A copy of this preliminary short form base shelf
prospectus has been filed with the securities regulatory authority in each of the provinces of British Columbia, Alberta, Saskatchewan,
Manitoba, Ontario, New Brunswick, Nova Scotia, Prince Edward Island and Newfoundland and Labrador but has not yet become final
for the purpose of the sale of securities. Information contained in this preliminary short form base shelf prospectus may not be
complete and may have to be amended. The securities may not be sold until a receipt for the short form base shelf prospectus is
obtained from the securities regulatory authority.

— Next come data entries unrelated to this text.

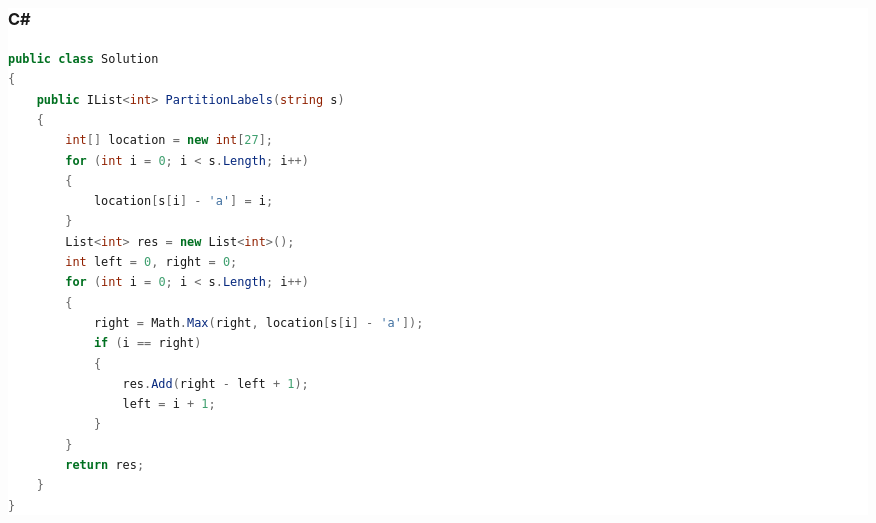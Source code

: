 ### C#

```csharp
public class Solution
{
    public IList<int> PartitionLabels(string s)
    {
        int[] location = new int[27];
        for (int i = 0; i < s.Length; i++)
        {
            location[s[i] - 'a'] = i;
        }
        List<int> res = new List<int>();
        int left = 0, right = 0;
        for (int i = 0; i < s.Length; i++)
        {
            right = Math.Max(right, location[s[i] - 'a']);
            if (i == right)
            {
                res.Add(right - left + 1);
                left = i + 1;
            }
        }
        return res;
    }
}
```
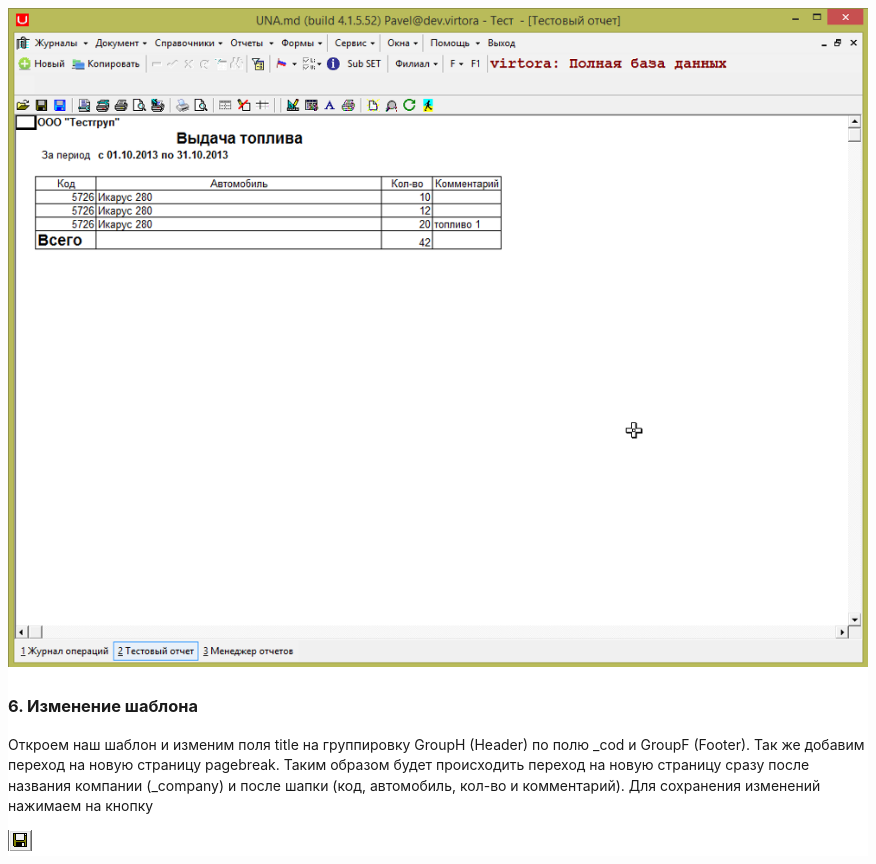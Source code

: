 ![](../.gitbook/assets/35.png)

###  **6. Изменение шаблона**

 Откроем наш шаблон и изменим поля title на группировку GroupH \(Header\) по полю \_cod и GroupF \(Footer\). Так же добавим переход на новую страницу pagebreak. Таким образом будет происходить переход на новую страницу сразу после названия компании \(\_company\) и после шапки \(код, автомобиль, кол-во и комментарий\). Для сохранения изменений нажимаем на кнопку

![](../.gitbook/assets/sokhranit.png)
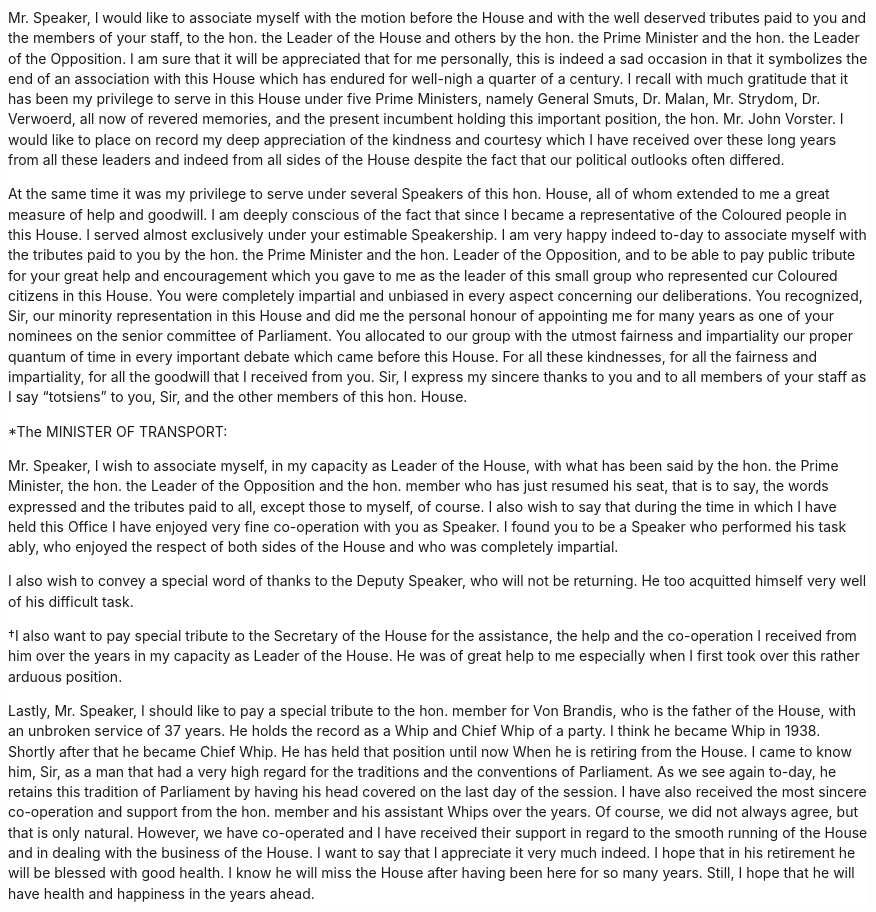 <p>Mr. Speaker, I would like to associate myself with the motion before the House and with the well deserved tributes paid to you and the members of your staff, to the hon. the Leader of the House and others by the hon. the Prime Minister and the hon. the Leader of the Opposition. I am sure that it will be appreciated that for me personally, this is indeed a sad occasion in that it symbolizes the end of an association with this House which has endured for well-nigh a quarter of a century. I recall with much gratitude that it has been my privilege to serve in this House under five Prime Ministers, namely General Smuts, Dr. Malan, Mr. Strydom, Dr. Verwoerd, all now of revered memories, and the present incumbent holding this important position, the hon. Mr. John Vorster. I would like to place on record my deep appreciation of the kindness and courtesy which I have received over these long years from all these leaders and indeed from all sides of the House despite the fact that our political outlooks often differed.</p>

<p>At the same time it was my privilege to serve under several Speakers of this hon. House, all of whom extended to me a great measure of help and goodwill. I am deeply conscious of the fact that since I became a representative of the Coloured people in this House. I served almost exclusively under your estimable Speakership. I am very happy indeed to-day to associate myself with the tributes paid to you by the hon. the Prime Minister and the hon. Leader of the Opposition, and to be able to pay public tribute for your great help and encouragement which you gave to me as the leader of this small group who represented cur Coloured citizens in this House. You were completely impartial and unbiased in every aspect concerning our deliberations. You recognized, Sir, our minority representation in this House and did me the personal honour of appointing me for many years as one of your nominees on the senior committee of Parliament. You allocated to our group with the utmost fairness and impartiality our proper quantum of time in every important debate which came before this House. For all these kindnesses, for all the fairness and impartiality, for all the goodwill that I received from you. Sir, I express my sincere thanks to you and to all members of your staff as I say &#x201C;totsiens&#x201D; to you, Sir, and the other members of this hon. House.</p>

</speech>

<speech by="#minister_of_transport">

<from>*The <person refersTo="hansard_za">MINISTER OF TRANSPORT</person>:</from>

<p>Mr. Speaker, I wish to associate myself, in my capacity as Leader of the House, with what has been said by the hon. the Prime Minister, the hon. the Leader of the Opposition and the hon. member who has just resumed his seat, that is to say, the words expressed and the tributes paid to all, except those to myself, of course. I also wish to say that during the time <span class="col_2101-2102" refersTo="page_1065"/>in which I have held this Office I have enjoyed very fine co-operation with you as Speaker. I found you to be a Speaker who performed his task ably, who enjoyed the respect of both sides of the House and who was completely impartial.</p>

<p>I also wish to convey a special word of thanks to the Deputy Speaker, who will not be returning. He too acquitted himself very well of his difficult task.</p>

<p>&#x2020;I also want to pay special tribute to the Secretary of the House for the assistance, the help and the co-operation I received from him over the years in my capacity as Leader of the House. He was of great help to me especially when I first took over this rather arduous position.</p>

<p>Lastly, Mr. Speaker, I should like to pay a special tribute to the hon. member for Von Brandis, who is the father of the House, with an unbroken service of 37 years. He holds the record as a Whip and Chief Whip of a party. I think he became Whip in 1938. Shortly after that he became Chief Whip. He has held that position until now When he is retiring from the House. I came to know him, Sir, as a man that had a very high regard for the traditions and the conventions of Parliament. As we see again to-day, he retains this tradition of Parliament by having his head covered on the last day of the session. I have also received the most sincere co-operation and support from the hon. member and his assistant Whips over the years. Of course, we did not always agree, but that is only natural. However, we have co-operated and I have received their support in regard to the smooth running of the House and in dealing with the business of the House. I want to say that I appreciate it very much indeed. I hope that in his retirement he will be blessed with good health. I know he will miss the House after having been here for so many years. Still, I hope that he will have health and happiness in the years ahead.</p>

This short form base shelf prospectus has been filed
under legislation in each of the provinces of British Columbia, Alberta, Saskatchewan, Manitoba, Ontario, New Brunswick, Nova Scotia,
Prince Edward Island and Newfoundland and Labrador that permits certain information about these securities to be determined after
this short form base shelf prospectus has become final and that permits the omission from this short form base shelf prospectus
of that information. The legislation requires the delivery to purchasers of a prospectus supplement containing the omitted information
within a specified period of time after agreeing to purchase any of these securities.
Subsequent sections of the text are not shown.